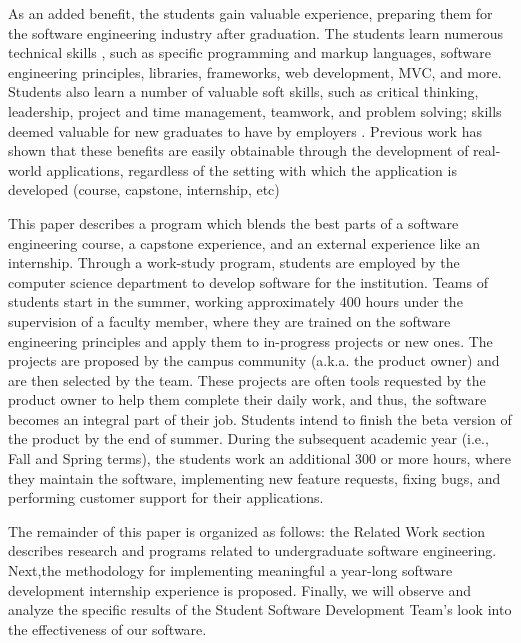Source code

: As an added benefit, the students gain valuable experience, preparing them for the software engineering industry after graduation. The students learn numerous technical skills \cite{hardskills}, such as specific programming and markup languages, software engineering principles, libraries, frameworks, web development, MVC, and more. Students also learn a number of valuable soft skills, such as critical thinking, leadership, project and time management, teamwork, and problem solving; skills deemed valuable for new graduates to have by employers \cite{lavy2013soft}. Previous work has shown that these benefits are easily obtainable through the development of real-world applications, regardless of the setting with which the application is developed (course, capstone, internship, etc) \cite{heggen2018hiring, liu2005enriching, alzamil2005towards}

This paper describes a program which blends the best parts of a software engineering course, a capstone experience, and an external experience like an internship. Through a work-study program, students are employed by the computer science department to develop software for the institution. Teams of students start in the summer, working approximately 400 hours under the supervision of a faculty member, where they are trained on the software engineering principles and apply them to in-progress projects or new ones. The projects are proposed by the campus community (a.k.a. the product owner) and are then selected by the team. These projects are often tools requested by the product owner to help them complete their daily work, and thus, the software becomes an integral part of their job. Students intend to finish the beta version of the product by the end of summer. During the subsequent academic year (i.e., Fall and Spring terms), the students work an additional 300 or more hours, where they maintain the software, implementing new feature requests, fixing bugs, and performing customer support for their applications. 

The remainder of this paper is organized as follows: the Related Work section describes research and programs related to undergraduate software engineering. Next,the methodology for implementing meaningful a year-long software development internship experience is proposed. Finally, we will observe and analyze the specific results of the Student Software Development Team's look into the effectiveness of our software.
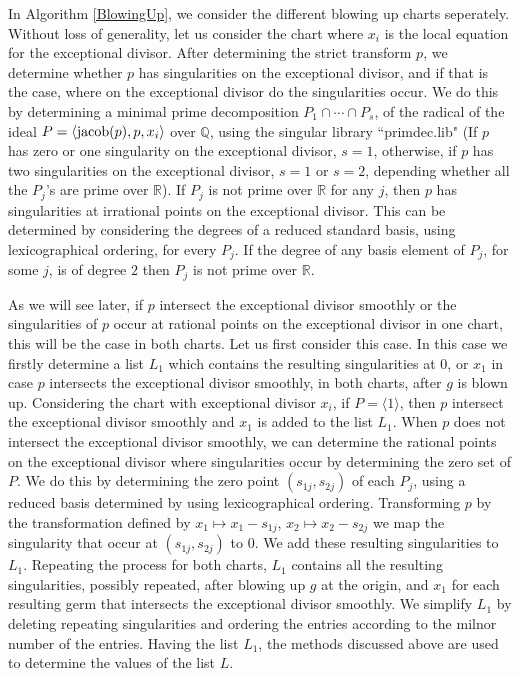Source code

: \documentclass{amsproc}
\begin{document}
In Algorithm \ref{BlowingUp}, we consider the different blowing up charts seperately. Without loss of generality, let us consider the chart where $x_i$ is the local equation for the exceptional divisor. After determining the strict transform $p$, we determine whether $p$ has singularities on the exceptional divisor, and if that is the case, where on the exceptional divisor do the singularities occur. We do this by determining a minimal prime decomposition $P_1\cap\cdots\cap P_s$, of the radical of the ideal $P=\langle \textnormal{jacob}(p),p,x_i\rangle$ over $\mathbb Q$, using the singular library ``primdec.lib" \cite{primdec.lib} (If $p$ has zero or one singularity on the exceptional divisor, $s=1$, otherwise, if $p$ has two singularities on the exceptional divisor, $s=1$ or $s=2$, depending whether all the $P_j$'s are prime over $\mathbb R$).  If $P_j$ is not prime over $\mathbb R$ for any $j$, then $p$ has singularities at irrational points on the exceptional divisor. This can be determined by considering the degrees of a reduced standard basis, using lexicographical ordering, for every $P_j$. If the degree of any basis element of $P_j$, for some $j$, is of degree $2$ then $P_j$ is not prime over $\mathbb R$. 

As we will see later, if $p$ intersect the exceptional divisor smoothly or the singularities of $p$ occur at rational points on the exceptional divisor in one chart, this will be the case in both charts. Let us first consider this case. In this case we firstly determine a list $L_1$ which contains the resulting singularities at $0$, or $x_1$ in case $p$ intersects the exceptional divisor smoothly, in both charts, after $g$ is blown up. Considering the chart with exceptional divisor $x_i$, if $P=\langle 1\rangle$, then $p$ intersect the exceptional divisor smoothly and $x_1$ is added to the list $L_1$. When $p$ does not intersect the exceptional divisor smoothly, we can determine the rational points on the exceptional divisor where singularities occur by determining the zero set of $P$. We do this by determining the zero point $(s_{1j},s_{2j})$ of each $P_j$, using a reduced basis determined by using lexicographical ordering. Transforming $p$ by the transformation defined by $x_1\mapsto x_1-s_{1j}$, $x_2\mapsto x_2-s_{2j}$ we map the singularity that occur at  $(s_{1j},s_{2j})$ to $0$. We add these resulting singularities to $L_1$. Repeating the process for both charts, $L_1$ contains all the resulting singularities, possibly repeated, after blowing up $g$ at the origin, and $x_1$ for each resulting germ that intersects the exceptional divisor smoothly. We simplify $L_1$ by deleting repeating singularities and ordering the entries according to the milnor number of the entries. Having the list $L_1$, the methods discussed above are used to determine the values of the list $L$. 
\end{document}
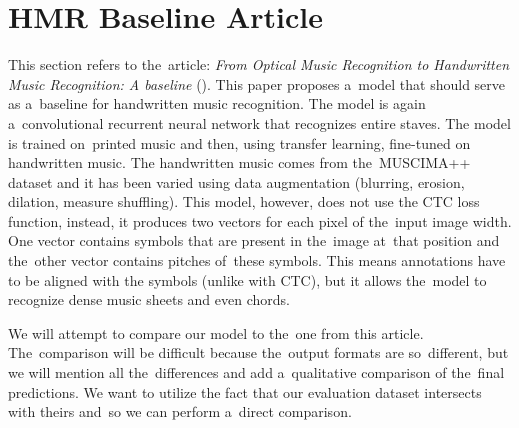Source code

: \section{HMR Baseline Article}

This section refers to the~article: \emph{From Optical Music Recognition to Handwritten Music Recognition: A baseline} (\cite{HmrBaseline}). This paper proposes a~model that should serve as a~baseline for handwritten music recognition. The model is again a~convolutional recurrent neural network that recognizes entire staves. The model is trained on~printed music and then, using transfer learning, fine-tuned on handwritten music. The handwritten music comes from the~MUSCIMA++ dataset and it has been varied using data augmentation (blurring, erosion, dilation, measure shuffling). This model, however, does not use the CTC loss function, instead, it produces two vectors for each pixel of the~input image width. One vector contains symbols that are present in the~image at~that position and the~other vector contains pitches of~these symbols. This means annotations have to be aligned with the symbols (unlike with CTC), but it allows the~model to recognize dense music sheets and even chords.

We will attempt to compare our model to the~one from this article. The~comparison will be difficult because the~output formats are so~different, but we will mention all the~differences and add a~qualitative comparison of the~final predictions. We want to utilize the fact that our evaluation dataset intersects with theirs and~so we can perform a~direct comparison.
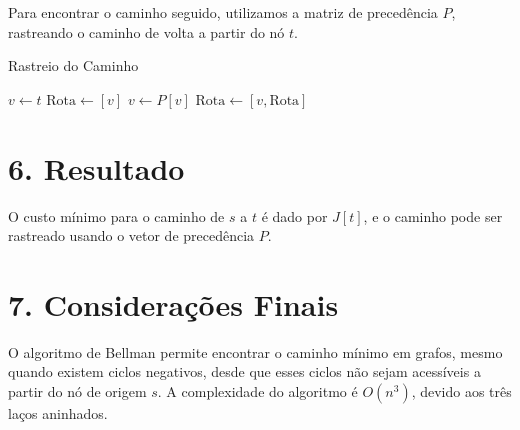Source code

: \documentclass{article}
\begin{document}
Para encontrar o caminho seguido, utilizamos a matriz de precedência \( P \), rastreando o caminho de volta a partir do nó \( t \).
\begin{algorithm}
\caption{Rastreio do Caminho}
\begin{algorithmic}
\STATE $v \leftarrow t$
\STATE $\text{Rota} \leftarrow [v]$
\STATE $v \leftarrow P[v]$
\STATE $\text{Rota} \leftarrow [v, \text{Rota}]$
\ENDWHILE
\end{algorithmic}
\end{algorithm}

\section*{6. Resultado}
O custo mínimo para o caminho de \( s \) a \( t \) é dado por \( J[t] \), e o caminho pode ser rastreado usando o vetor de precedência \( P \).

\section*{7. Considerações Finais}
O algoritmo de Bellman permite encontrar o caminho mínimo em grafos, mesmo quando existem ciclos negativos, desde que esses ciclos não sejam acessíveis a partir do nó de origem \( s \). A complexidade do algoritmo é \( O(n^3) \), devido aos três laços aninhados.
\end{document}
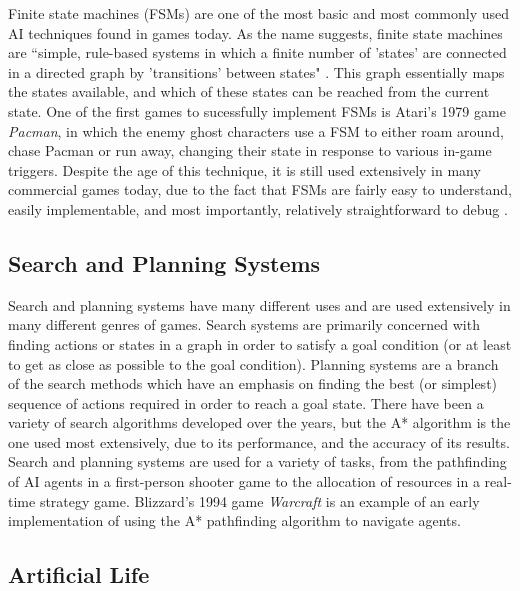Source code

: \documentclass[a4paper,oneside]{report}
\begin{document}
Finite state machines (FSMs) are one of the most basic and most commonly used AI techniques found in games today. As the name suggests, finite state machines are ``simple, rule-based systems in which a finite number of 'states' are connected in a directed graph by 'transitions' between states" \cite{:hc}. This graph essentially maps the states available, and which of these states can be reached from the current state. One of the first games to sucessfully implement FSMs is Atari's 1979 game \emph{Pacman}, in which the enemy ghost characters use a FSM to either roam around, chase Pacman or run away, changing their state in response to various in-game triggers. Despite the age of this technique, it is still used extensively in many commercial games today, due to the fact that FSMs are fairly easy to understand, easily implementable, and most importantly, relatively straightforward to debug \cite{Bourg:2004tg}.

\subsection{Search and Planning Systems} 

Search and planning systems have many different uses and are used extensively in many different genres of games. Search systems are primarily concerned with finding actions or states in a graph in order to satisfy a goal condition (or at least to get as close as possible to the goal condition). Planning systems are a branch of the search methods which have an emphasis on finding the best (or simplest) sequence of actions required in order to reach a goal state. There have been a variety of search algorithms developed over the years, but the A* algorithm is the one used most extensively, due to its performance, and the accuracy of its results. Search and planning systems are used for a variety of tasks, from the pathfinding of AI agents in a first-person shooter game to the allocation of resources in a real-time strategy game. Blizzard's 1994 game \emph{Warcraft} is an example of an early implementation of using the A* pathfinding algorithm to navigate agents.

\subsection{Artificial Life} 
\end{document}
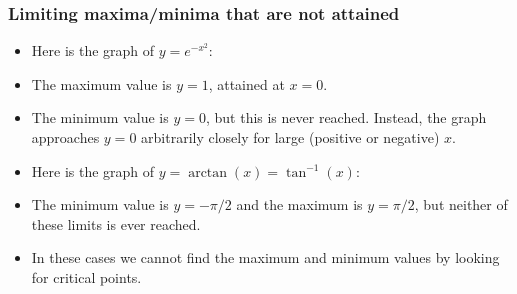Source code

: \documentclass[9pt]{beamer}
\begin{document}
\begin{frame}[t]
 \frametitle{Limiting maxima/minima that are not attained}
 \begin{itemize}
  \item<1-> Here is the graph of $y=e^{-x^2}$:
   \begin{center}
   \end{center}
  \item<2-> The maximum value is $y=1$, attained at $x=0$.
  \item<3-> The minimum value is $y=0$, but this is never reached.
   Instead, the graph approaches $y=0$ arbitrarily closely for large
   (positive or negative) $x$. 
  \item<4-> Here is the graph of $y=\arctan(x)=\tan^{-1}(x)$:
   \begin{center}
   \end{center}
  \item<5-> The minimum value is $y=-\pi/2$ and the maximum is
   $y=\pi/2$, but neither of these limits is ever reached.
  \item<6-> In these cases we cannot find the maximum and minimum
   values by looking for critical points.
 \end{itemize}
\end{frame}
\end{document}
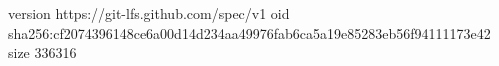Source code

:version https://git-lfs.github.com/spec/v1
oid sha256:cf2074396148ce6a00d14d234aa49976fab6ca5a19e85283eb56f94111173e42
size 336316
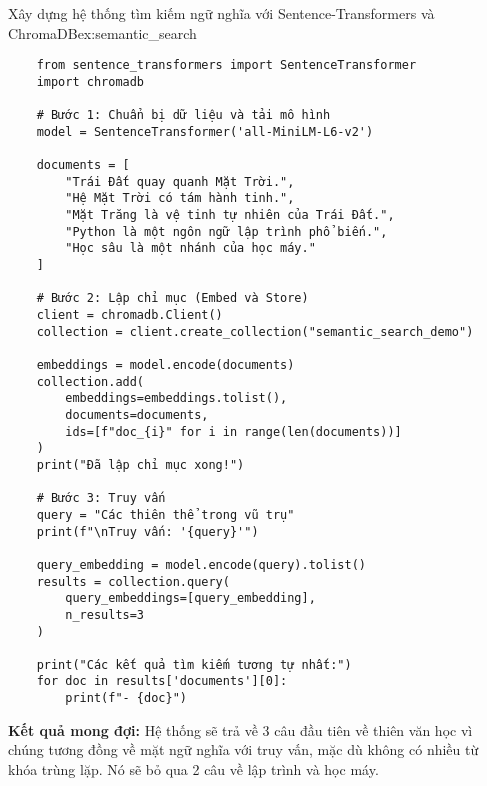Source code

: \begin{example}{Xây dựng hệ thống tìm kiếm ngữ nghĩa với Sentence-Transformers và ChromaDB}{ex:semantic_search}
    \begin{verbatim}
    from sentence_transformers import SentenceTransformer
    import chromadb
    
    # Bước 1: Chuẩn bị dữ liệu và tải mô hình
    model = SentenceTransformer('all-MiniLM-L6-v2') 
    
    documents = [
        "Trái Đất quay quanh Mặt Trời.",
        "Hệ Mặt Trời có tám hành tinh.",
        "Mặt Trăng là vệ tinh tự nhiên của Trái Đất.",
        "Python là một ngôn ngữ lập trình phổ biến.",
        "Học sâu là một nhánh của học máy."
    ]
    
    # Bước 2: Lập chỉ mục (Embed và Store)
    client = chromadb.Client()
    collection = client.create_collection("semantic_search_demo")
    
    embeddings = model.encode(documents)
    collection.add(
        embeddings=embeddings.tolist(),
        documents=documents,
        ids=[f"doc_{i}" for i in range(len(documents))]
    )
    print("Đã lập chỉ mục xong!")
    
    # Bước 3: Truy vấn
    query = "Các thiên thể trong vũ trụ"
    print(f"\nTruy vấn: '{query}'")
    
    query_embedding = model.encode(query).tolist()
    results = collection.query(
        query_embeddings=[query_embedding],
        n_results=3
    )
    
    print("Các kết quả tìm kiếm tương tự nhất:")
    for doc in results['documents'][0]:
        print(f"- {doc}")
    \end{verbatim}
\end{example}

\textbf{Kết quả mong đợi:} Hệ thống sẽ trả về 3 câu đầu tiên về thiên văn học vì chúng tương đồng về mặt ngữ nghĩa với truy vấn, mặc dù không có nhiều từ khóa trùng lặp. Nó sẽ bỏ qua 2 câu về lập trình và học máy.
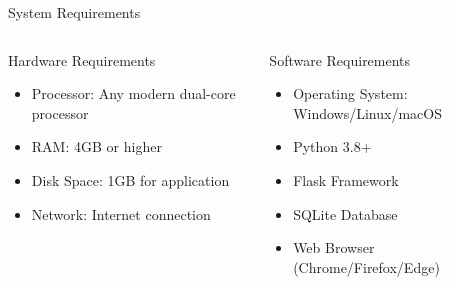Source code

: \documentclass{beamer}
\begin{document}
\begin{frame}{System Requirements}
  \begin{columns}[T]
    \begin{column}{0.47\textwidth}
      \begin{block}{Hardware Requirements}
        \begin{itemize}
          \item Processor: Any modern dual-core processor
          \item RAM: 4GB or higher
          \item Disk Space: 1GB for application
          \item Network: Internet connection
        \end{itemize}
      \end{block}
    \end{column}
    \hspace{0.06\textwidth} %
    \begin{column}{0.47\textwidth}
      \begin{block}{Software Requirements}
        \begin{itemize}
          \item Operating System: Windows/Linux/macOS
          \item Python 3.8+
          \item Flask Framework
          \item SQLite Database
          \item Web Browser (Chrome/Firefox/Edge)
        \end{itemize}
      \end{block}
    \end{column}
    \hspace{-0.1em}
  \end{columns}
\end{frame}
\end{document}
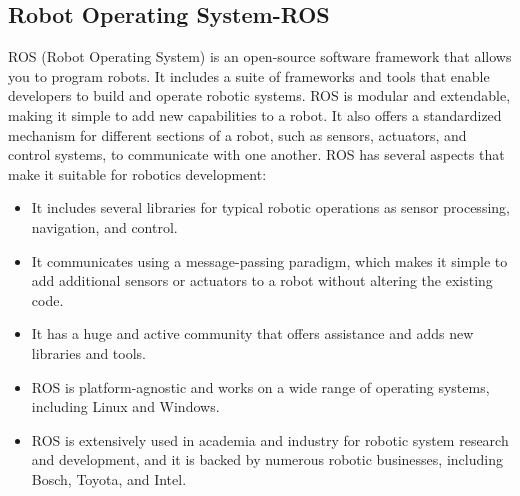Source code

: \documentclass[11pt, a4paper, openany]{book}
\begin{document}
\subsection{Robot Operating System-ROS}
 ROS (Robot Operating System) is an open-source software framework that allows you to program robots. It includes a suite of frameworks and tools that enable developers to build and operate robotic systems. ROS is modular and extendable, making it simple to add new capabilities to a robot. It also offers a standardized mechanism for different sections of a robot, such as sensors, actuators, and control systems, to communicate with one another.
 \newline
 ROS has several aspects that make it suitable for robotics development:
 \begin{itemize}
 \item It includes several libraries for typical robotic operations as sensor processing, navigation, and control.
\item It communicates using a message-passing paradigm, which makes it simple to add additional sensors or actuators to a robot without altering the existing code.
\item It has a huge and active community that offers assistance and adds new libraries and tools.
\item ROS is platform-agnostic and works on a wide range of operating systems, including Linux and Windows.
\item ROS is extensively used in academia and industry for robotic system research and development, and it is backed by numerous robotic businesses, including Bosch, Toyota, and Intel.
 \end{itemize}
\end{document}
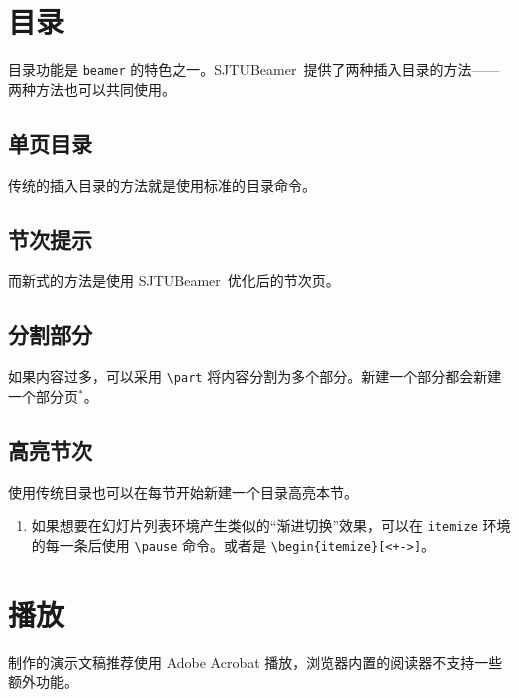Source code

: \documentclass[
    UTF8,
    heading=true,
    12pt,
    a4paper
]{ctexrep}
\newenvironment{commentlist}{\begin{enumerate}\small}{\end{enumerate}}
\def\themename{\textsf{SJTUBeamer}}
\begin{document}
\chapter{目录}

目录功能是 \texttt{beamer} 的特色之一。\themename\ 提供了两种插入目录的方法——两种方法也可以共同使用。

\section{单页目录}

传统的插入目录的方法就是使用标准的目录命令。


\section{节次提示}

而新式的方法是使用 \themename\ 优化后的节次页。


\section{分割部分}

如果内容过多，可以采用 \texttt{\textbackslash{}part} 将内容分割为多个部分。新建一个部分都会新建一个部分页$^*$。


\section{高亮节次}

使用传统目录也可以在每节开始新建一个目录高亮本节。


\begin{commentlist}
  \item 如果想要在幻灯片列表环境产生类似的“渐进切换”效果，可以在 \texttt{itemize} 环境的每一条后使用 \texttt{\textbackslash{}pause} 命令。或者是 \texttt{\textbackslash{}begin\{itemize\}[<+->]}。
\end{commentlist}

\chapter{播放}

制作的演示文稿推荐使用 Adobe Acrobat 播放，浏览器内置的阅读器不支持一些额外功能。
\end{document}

========================================

## What to do
Begin at the first line of the listing and print each line exactly. Stop after the line containing "As an added", and omit all pictures.

## Response area
Source code

: As an added benefit, the students gain valuable experience, preparing them for the software engineering industry after graduation. The students learn numerous technical skills \cite{hardskills}, such as specific programming and markup languages, software engineering principles, libraries, frameworks, web development, MVC, and more. Students also learn a number of valuable soft skills, such as critical thinking, leadership, project and time management, teamwork, and problem solving; skills deemed valuable for new graduates to have by employers \cite{lavy2013soft}. Previous work has shown that these benefits are easily obtainable through the development of real-world applications, regardless of the setting with which the application is developed (course, capstone, internship, etc) \cite{heggen2018hiring, liu2005enriching, alzamil2005towards}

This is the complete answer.